The Cardinals also got a huge performance from Pro Bowl wideout Larry Fitzgerald, who had five catches for 79 yards. Fitzgerald managed to haul in a 39-yard jump ball over cornerback Anthony Henry that jump-started the Cards' fourth-quarter touchdown drive.
"There were a couple of times he told me, 'Just put it up there and give me a chance,' " Warner said. "That long one, I did that. … With him and (Boldin), you just see it over and over again. You come to expect it."
BARBER GETS LOOSE
The Cardinals didn't let Cowboys running back Marion Barber loose as a runner (45 yards on 17 carries). But as a receiver, Barber had 11 catches for 128 yards – including a 70-yard catch-and-run on a short pass for a touchdown that almost helped Dallas pull off an amazing comeback.
The Cardinals looked like they had Barber trapped, but he made it outside to the sideline and then sprinted down the field, grinding through safety Antrel Rolle's tackle and into the end zone.
The Cards had been leading 24-14 at the time.
"He just broke free," Rolle said. "We tried to roll to the ball and there were a couple missed tackles I guess. But we have to stop things like that from happening. Instead of letting them back in we can kill them and let them die right there."
The Cardinals, who sacked Tony Romo three times Sunday and had a fourth lost because of the "tuck rule," have sacks in 29 straight games – the longest active streak in the NFL.
"Every time we stepped in a meeting room, our coach (Ron Aiken) kept saying, 'They're big, they're big, they are gonna hold you, they're gonna try and maul you,' " defensive tackle Darnell Dockett said. "I was so ready to say, forget this, let's play. I see it on film, I see (guard) Leonard Davis at 6-foot-7, 379 pounds. Stop talking about it.

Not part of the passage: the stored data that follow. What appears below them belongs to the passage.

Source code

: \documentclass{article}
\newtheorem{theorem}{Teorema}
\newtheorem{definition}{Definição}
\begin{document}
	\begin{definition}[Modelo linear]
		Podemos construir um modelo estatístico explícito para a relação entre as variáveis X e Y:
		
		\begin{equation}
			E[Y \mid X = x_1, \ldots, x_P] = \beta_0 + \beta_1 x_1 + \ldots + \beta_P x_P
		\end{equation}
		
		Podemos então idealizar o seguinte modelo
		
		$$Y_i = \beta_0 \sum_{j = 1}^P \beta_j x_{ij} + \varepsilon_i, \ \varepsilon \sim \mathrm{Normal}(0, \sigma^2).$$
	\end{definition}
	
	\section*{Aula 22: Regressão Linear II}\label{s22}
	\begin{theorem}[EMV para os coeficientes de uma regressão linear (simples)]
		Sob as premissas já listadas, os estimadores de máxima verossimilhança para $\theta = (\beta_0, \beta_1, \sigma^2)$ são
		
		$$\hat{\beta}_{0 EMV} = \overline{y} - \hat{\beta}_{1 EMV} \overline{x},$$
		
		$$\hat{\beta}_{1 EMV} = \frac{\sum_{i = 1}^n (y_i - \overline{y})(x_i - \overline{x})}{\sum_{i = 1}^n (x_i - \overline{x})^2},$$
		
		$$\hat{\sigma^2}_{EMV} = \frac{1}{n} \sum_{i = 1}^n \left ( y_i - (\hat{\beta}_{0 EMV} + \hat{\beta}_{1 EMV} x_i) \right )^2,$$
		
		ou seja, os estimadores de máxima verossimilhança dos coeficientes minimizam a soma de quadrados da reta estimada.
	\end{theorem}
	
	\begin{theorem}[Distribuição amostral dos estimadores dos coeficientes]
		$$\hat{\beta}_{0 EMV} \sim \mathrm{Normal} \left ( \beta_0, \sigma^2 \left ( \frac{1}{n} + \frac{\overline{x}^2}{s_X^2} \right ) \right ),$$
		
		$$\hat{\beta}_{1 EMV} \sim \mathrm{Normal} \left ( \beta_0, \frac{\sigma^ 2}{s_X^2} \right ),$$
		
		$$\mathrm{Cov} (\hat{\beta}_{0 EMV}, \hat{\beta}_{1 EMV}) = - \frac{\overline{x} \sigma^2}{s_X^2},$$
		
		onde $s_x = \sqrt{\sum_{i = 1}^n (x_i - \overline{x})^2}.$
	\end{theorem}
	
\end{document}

"When I got down, I was just like, I don't care how big you are, you're in for a rumble today. Our whole defensive line was ready for the challenge."
Defensive end Travis LaBoy came out during the controversial last spike of regulation because of a groin injury. Cornerback Rod Hood was in and out of the game battling cramps. Safety Aaron Francisco suffered a thigh injury but was expected to be OK. …
Defensive end Bertrand Berry returned after missing two games with a groin tear and recorded his fourth sack of the season, one in each game he has played. …
The Cards have won six straight at home for the first time since winning the final home game of the 1975 season and the first five home games in 1976.